= WHAT YOU HAVE TO DO =
Your answer must hold only the lines below from the line containing "As we described" through the line containing "For example, in", each reproduced exactly.

= MATERIAL PROVIDED =
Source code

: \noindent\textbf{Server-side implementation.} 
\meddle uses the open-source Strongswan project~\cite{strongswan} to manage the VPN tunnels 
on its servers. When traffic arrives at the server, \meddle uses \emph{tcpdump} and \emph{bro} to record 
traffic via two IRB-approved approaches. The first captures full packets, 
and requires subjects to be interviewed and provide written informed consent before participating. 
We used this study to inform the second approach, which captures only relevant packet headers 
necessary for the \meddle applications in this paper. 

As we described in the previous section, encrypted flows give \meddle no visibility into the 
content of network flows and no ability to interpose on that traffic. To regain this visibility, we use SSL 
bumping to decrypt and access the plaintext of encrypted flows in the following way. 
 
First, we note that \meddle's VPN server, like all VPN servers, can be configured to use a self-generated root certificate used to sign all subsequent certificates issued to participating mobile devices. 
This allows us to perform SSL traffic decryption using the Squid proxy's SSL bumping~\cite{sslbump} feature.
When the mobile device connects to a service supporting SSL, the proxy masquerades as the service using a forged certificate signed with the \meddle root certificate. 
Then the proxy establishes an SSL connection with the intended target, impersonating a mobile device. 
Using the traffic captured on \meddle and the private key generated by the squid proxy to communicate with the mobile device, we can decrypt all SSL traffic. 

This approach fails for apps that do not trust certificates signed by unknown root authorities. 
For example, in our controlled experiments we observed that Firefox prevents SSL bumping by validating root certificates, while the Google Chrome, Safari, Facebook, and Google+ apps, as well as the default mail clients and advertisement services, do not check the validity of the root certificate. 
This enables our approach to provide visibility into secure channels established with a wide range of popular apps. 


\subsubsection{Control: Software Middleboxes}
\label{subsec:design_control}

= OUTPUT OF THE TASK =
As we described in the previous section, encrypted flows give \meddle no visibility into the 
content of network flows and no ability to interpose on that traffic. To regain this visibility, we use SSL 
bumping to decrypt and access the plaintext of encrypted flows in the following way. 
 
First, we note that \meddle's VPN server, like all VPN servers, can be configured to use a self-generated root certificate used to sign all subsequent certificates issued to participating mobile devices. 
This allows us to perform SSL traffic decryption using the Squid proxy's SSL bumping~\cite{sslbump} feature.
When the mobile device connects to a service supporting SSL, the proxy masquerades as the service using a forged certificate signed with the \meddle root certificate. 
Then the proxy establishes an SSL connection with the intended target, impersonating a mobile device. 
Using the traffic captured on \meddle and the private key generated by the squid proxy to communicate with the mobile device, we can decrypt all SSL traffic. 

This approach fails for apps that do not trust certificates signed by unknown root authorities. 
For example, in our controlled experiments we observed that Firefox prevents SSL bumping by validating root certificates, while the Google Chrome, Safari, Facebook, and Google+ apps, as well as the default mail clients and advertisement services, do not check the validity of the root certificate. 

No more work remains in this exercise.